Match List Items in Recipes
You can create Cookbook Recipes and configure clustering around the use of list-based fields in alert custom info. You can also set whether list-based clustering of a custom field is applied. If not, the field is treated as a string.
A list in custom info is a properly formed JavaScript array. To see if a custom info item is a list, examine the custom info details in the UI. If the list can be expanded and has a value of x items at the top level, then it is a list. For example:
A text field containing comma separated values is not considered a list.
Configure Match List Items for a Custom Info Field
To match list items for a custom_info field:
On the Settings tab, select Cookbook Recipes from the Algorithms section, select the Recipe you want to configure, and click on the Clustering tab.
In the Cluster By field, select the custom_info attribute from the drop-down list. Enter the custom_info field name in the box below.
Check the Match List Items check box to match individual items in custom_info lists and use the slider to select the similarity threshold for this custom_info field.
Comparison of Match List Items
The Cookbook Recipe applies the similarity threshold that you set to compare each individual item in the list, not all the items in the list.
For example, you have the following lists in two alerts and the similarity threshold is 100%:
Alert 1: [ ABC , DEF ] Alert 2: [ ABC123, DEF123, ABC, DEF ]
This results in similarity comparisons between:
ABC and ABC123
ABC and DEF123
ABC and ABC
ABC and DEF
DEF and ABC123
DEF and DEF123
DEF and ABC
DEF and DEF
Since there are two identical matches, [ ABC and ABC ] and [ DEF and DEF ], the Cookbook Recipe clusters these alerts together.
If you want to calculate the total similarity of list items, that is, how many items in list 1 appear in list 2, you should not select Match List Items and set Language Processor to Words so that the Cookbook Recipe treats the list as a string. In the above example, there is a 50% match of items in both lists, [ ABC and DEF ], so if the similarity threshold is 100%, the Cookbook Recipe does not cluster these alerts together.
Example
You configure your Recipe to treat the custom_info field 'cities' as a list and set the similarity threshold to 100%, as shown above.
After configuring the Recipe, Moogsoft Enterprise receives the following four alerts:
Alert 1: custom_info.cities = ["London"] Alert 2: custom_info.cities = ["London", "San Francisco", "Venice", "Bangalore"] Alert 3: custom_info.cities = ["Venice", "Bangalore"] Alert 4: custom_info.cities = ["Bangalore"]
This configuration would produce four candidate clusters:
Cluster A: Alert 1 and alert 2 match on "London".
Cluster B: Alert 2 matches on "San Francisco".
Cluster C: Alert 2 and alert 3 match on "Venice".
Cluster D: Alerts 2, 3 and 4 match on "Bangalore".
Cookbook creates two Situations because cluster D contains all the alerts in clusters B and C:
Cluster A (alerts 1 and 2) becomes Situation X.

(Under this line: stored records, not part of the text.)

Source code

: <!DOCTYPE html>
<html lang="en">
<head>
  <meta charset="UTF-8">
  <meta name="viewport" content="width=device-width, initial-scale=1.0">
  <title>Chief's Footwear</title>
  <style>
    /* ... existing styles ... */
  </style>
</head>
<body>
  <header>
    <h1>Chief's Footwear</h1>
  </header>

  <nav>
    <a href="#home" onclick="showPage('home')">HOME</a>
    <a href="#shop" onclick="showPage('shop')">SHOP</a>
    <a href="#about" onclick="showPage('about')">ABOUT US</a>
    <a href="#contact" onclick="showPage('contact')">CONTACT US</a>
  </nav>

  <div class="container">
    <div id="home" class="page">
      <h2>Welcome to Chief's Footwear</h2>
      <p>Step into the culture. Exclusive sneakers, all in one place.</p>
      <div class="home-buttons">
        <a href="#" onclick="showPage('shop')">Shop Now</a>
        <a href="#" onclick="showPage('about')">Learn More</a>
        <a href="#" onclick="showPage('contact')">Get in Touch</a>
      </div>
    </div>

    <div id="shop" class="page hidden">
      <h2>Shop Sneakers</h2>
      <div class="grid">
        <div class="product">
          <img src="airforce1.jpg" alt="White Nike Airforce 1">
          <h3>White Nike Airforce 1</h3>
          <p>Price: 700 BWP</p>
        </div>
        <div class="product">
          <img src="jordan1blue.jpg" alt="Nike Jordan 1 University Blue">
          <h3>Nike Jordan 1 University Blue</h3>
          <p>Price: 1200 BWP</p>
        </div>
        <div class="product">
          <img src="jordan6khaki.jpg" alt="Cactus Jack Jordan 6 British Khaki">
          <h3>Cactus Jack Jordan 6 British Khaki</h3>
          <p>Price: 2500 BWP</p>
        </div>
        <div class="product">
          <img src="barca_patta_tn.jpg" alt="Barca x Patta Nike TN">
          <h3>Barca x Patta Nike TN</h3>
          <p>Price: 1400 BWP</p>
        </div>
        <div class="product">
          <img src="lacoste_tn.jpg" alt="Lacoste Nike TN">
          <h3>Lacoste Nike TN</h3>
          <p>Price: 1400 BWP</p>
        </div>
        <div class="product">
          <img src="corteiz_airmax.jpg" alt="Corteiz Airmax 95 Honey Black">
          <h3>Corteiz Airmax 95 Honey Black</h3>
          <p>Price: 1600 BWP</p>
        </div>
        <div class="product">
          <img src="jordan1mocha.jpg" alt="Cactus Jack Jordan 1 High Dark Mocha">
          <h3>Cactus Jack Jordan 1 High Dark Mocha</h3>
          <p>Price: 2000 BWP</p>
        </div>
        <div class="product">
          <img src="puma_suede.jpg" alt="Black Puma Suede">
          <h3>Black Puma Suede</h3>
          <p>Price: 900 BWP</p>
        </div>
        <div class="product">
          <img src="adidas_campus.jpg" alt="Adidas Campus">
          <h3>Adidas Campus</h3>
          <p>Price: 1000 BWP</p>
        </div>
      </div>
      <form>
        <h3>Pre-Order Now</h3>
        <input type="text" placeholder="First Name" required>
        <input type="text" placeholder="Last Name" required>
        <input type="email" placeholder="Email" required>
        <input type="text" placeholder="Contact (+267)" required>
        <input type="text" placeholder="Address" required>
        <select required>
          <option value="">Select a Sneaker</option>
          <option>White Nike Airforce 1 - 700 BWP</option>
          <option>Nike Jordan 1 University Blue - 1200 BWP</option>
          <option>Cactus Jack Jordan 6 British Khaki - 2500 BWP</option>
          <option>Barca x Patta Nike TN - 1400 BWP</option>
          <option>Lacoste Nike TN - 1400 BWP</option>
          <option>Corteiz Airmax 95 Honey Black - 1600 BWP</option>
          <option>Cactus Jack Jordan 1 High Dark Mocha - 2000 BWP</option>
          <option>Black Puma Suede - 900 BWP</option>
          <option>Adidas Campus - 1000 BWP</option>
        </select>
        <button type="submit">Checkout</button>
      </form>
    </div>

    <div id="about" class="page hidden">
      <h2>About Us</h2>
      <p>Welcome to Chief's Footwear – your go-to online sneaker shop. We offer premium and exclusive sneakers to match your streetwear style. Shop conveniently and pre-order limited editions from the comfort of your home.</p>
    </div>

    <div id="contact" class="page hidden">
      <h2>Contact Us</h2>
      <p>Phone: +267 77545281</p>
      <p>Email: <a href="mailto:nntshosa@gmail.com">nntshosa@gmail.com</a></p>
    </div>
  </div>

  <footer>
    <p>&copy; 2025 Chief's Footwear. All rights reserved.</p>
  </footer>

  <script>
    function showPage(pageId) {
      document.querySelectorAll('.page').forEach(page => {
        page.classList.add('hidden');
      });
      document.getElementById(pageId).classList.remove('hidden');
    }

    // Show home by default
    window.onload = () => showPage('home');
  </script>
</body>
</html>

Clusters B, C, and D (alerts 2, 3, and 4) become Situation Y.
You must be careful when setting the similarity threshold if you are using list-based clustering. If the similarity threshold is low enough, you may end up with Situations containing blended list similarity. In the above example, alert 2 is common to both Situation X (London) and Situation Y (Bangalore). If the similarity were set to 25%, these two Situations would merge.
If the Recipe does not see 'custom_info.cities' field as a list, it treats the field as a single string. This means that, in this example, all four alerts would end up in separate Situations with no clustering.